Há mais de 200 anos, Sergipe estava no centro da luta pela Independência. O general francês Labatut escolheu Laranjeiras para montar seu quartel e decidir o futuro do Brasil.
Sergipe viveu um capítulo decisivo da história nacional em outubro de 1822, quando o francês Pedro Labatut, veterano das Guerras Napoleônicas e das rebeliões na América, transformou Laranjeiras em base de operações do chamado Exército Pacificador. Àquela altura, a antiga capitania, criada em 1590 e recém-autônoma desde o decreto de 08/07/1820, ainda lidava com tensões entre grupos favoráveis ou contrários à emancipação definitiva do Brasil.
Convidado pelo príncipe regente D. Pedro e pelo ministro José Bonifácio, Labatut fora nomeado brigadeiro em 03/07/1822. Poucos dias depois, em 14 de julho, embarcou com 18 oficiais e 260 soldados na fragata União, duas corvetas — Maria Glória e Liberal — e no brigue Reino Unido. Em Recife, reforçou a tropa com mais 250 pernambucanos, somando pouco mais de 500 homens que, ao fim de agosto, desembarcaram em Maceió.

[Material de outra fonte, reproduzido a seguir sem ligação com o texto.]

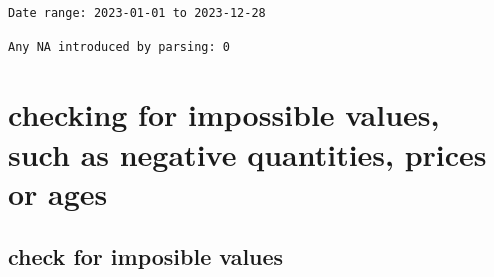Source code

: \documentclass[
]{article}
\newenvironment{Shaded}{\begin{snugshade}}{\end{snugshade}}
\newcommand{\FunctionTok}[1]{\textcolor[rgb]{0.13,0.29,0.53}{\textbf{#1}}}
\newcommand{\NormalTok}[1]{#1}
\newcommand{\SpecialCharTok}[1]{\textcolor[rgb]{0.81,0.36,0.00}{\textbf{#1}}}
\newcommand{\StringTok}[1]{\textcolor[rgb]{0.31,0.60,0.02}{#1}}
\begin{document}
\begin{verbatim}
Date range: 2023-01-01 to 2023-12-28 
\end{verbatim}

\begin{Shaded}
\end{Shaded}

\begin{verbatim}
Any NA introduced by parsing: 0 
\end{verbatim}

\section{checking for impossible values, such as negative quantities,
prices or
ages}\label{checking-for-impossible-values-such-as-negative-quantities-prices-or-ages}

\subsection{check for imposible
values}\label{check-for-imposible-values}
\end{document}
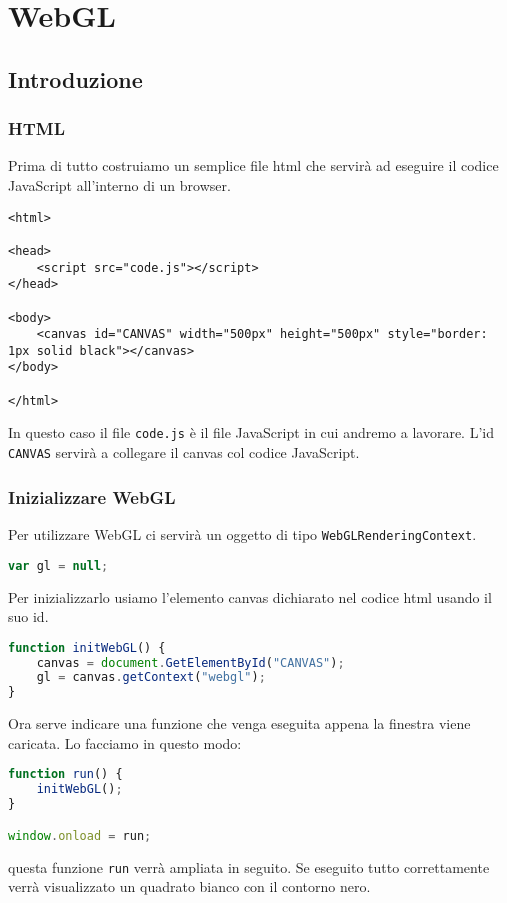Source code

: 
\chapter{WebGL}
\section{Introduzione}
\subsection{HTML}
Prima di tutto costruiamo un semplice file html che servir\`a ad eseguire il codice JavaScript
all'interno di un browser.
\begin{lstlisting}[language=html5]
<html>

<head>
	<script src="code.js"></script>
</head>

<body>
	<canvas id="CANVAS" width="500px" height="500px" style="border: 1px solid black"></canvas>
</body>

</html>
\end{lstlisting}
In questo caso il file \verb|code.js| \`e il file JavaScript in cui andremo a lavorare.
L'id \verb|CANVAS| servir\`a a collegare il canvas col codice JavaScript.

\subsection{Inizializzare WebGL}
Per utilizzare WebGL ci servir\`a un oggetto di tipo \verb|WebGLRenderingContext|.
\begin{lstlisting}[language=javascript]
var gl = null;
\end{lstlisting}
Per inizializzarlo usiamo l'elemento canvas dichiarato nel codice html usando il suo id.
\begin{lstlisting}[language=javascript, firstnumber=2]
function initWebGL() {
	canvas = document.GetElementById("CANVAS");
	gl = canvas.getContext("webgl");
}
\end{lstlisting}
Ora serve indicare una funzione che venga eseguita appena la finestra viene caricata. Lo
facciamo in questo modo:
\begin{lstlisting}[language=javascript, firstnumber=6]
function run() {
	initWebGL();
}

window.onload = run;
\end{lstlisting}
questa funzione \verb|run| verr\`a ampliata in seguito.
Se eseguito tutto correttamente verr\`a visualizzato un quadrato bianco con il contorno nero.

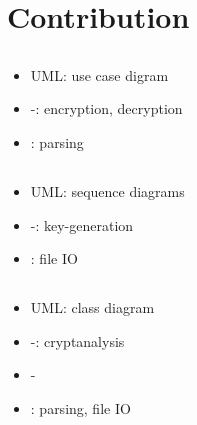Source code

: \section{Contribution}



\subsection{\dd}
\begin{itemize}
\item UML: use case digram
\item \rsa-\cs: encryption, decryption
\item \cry{} \cf: \cl{} parsing
\end{itemize}

\subsection{\md}
\begin{itemize}
\item UML: sequence diagrams
\item \rsa-\cs: key-generation
\item \cry{} \cf: file IO
\end{itemize}

\subsection{\vp}
\begin{itemize}
\item UML: class diagram
\item \rsa-\cs: cryptanalysis
\item \dummy-\cs
\item \cry{} \cf: \cl{} parsing, file IO
\end{itemize}
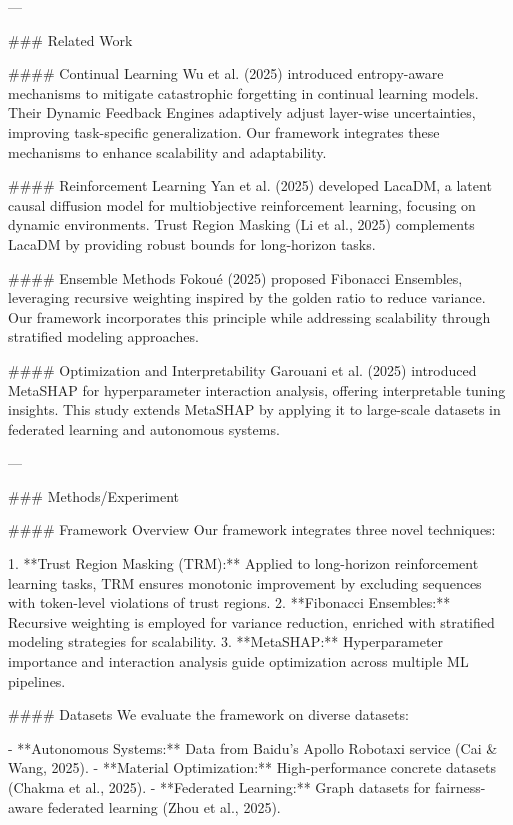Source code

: ---

### Related Work  

#### Continual Learning  
Wu et al. (2025) introduced entropy-aware mechanisms to mitigate catastrophic forgetting in continual learning models. Their Dynamic Feedback Engines adaptively adjust layer-wise uncertainties, improving task-specific generalization. Our framework integrates these mechanisms to enhance scalability and adaptability.  

#### Reinforcement Learning  
Yan et al. (2025) developed LacaDM, a latent causal diffusion model for multiobjective reinforcement learning, focusing on dynamic environments. Trust Region Masking (Li et al., 2025) complements LacaDM by providing robust bounds for long-horizon tasks.  

#### Ensemble Methods  
Fokoué (2025) proposed Fibonacci Ensembles, leveraging recursive weighting inspired by the golden ratio to reduce variance. Our framework incorporates this principle while addressing scalability through stratified modeling approaches.  

#### Optimization and Interpretability  
Garouani et al. (2025) introduced MetaSHAP for hyperparameter interaction analysis, offering interpretable tuning insights. This study extends MetaSHAP by applying it to large-scale datasets in federated learning and autonomous systems.  

---

### Methods/Experiment  

#### Framework Overview  
Our framework integrates three novel techniques:  

1. **Trust Region Masking (TRM):** Applied to long-horizon reinforcement learning tasks, TRM ensures monotonic improvement by excluding sequences with token-level violations of trust regions.  
2. **Fibonacci Ensembles:** Recursive weighting is employed for variance reduction, enriched with stratified modeling strategies for scalability.  
3. **MetaSHAP:** Hyperparameter importance and interaction analysis guide optimization across multiple ML pipelines.  

#### Datasets  
We evaluate the framework on diverse datasets:  

- **Autonomous Systems:** Data from Baidu's Apollo Robotaxi service (Cai & Wang, 2025).  
- **Material Optimization:** High-performance concrete datasets (Chakma et al., 2025).  
- **Federated Learning:** Graph datasets for fairness-aware federated learning (Zhou et al., 2025).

A simples notícia da aproximação causou reação imediata em Sergipe. Em Vila Nova (atual Neópolis), defensores da recolonização reuniram artilharia e forças baianas para impedir a passagem.
“A notícia de sua chegada em Alagoas espalhou-se em Sergipe e fez reunir em Villa Nova os adeptos do partido recolonizador, que lhe ofereceram uma atitude hostil e ameaçadora”
Com o bloqueio, Labatut estacionou em Penedo, atravessou sertões alagoanos e, quando percebeu que Vila Nova havia aclamado D. Pedro I em 02/10, avançou sem combate pelo território sergipano, negociando alianças com proprietários rurais.
Nesse ínterim, o capitão-mor de Itapicuru, João Dantas, articulava, no sul da província, adesões à “Sagrada Causa do Brasil”, movimento que abriu caminho para a chegada do general francês. Ao chegar a Laranjeiras, Labatut instalou o quartel e recebeu apoio de lideranças locais.
“A cidade apresentou muitos filhos para a defesa da Independência do Brasil e abrigou em seu seio durante 22 dias o grande general Pedro Labatut, quem muito concorreu para a Emancipação de Sergipe”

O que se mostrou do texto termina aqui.